## EXERCISE GOAL
Beneath this line are the data; copy exactly the part of them that opens with the line containing "apresentam em casos" and closes with the line containing "podem potencializar seus", and only that part.

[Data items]
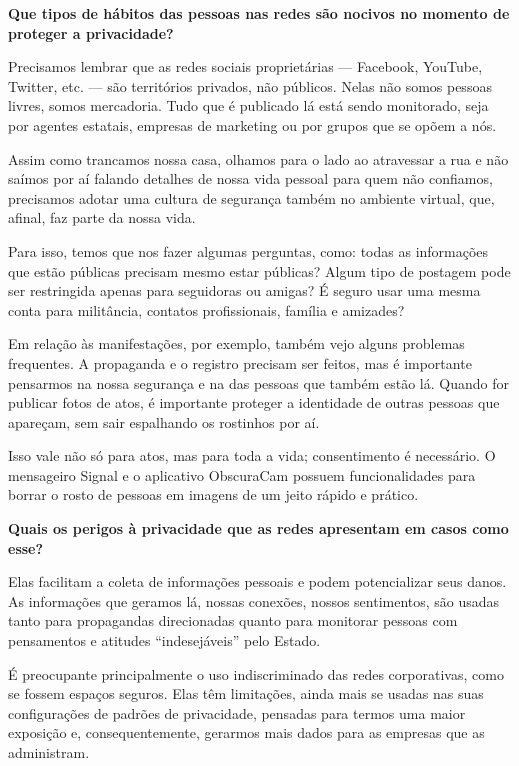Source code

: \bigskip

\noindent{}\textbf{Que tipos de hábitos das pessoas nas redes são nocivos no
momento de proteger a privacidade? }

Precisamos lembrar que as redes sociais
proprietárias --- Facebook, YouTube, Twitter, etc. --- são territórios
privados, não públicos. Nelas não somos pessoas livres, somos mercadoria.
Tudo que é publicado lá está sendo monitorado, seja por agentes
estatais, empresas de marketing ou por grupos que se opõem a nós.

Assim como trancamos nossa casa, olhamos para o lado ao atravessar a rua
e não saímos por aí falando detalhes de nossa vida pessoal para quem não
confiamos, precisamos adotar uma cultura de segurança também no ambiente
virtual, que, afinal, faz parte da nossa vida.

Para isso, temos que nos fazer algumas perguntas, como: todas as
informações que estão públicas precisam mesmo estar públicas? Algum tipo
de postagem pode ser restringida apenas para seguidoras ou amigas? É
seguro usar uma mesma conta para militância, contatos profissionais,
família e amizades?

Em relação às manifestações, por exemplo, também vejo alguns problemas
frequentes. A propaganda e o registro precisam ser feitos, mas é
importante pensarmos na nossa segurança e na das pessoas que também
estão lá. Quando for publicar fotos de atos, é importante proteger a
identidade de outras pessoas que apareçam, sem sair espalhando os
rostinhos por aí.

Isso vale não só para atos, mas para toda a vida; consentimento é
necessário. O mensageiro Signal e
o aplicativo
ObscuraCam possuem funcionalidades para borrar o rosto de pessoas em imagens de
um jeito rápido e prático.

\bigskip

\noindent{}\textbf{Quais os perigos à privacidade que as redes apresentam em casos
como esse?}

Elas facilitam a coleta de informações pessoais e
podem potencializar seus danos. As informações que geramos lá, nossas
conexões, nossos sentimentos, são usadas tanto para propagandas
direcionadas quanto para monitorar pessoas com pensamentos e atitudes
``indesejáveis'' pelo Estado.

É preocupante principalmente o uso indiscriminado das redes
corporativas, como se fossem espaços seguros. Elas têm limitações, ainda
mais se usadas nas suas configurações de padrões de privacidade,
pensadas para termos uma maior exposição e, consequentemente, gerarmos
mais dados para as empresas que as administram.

==

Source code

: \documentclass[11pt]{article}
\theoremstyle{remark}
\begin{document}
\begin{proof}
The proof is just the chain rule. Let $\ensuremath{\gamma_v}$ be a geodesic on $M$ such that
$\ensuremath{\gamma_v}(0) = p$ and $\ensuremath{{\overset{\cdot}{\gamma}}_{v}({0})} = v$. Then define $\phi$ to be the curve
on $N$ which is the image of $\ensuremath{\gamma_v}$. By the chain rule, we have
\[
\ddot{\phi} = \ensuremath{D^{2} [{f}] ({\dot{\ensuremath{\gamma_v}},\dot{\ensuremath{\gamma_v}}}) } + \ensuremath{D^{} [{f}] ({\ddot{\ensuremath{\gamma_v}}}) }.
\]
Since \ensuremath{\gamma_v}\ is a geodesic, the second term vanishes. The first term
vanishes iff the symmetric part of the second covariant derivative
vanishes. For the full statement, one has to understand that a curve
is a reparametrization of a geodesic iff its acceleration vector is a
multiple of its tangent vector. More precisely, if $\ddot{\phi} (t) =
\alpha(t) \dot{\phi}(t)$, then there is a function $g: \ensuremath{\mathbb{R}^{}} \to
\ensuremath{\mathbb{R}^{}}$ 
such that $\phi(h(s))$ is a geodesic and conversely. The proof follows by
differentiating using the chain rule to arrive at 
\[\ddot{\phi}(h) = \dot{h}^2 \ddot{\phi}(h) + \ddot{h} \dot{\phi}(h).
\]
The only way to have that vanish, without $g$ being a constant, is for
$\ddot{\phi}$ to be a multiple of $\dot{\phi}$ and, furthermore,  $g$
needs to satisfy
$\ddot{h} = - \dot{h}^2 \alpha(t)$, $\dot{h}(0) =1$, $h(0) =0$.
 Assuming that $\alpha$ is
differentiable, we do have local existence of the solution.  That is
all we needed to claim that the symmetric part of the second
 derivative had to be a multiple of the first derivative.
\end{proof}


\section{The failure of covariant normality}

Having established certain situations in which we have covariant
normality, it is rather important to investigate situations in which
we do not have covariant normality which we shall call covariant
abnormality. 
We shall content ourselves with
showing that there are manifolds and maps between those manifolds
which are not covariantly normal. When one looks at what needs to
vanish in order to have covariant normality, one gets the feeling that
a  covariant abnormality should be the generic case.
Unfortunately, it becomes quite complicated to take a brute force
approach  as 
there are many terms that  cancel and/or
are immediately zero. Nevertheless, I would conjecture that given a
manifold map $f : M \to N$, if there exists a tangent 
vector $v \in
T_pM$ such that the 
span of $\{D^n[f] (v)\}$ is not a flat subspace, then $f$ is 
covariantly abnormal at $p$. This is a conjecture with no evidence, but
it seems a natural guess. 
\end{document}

## TASK RESPONSE
\noindent{}\textbf{Quais os perigos à privacidade que as redes apresentam em casos
como esse?}

Elas facilitam a coleta de informações pessoais e
podem potencializar seus danos. As informações que geramos lá, nossas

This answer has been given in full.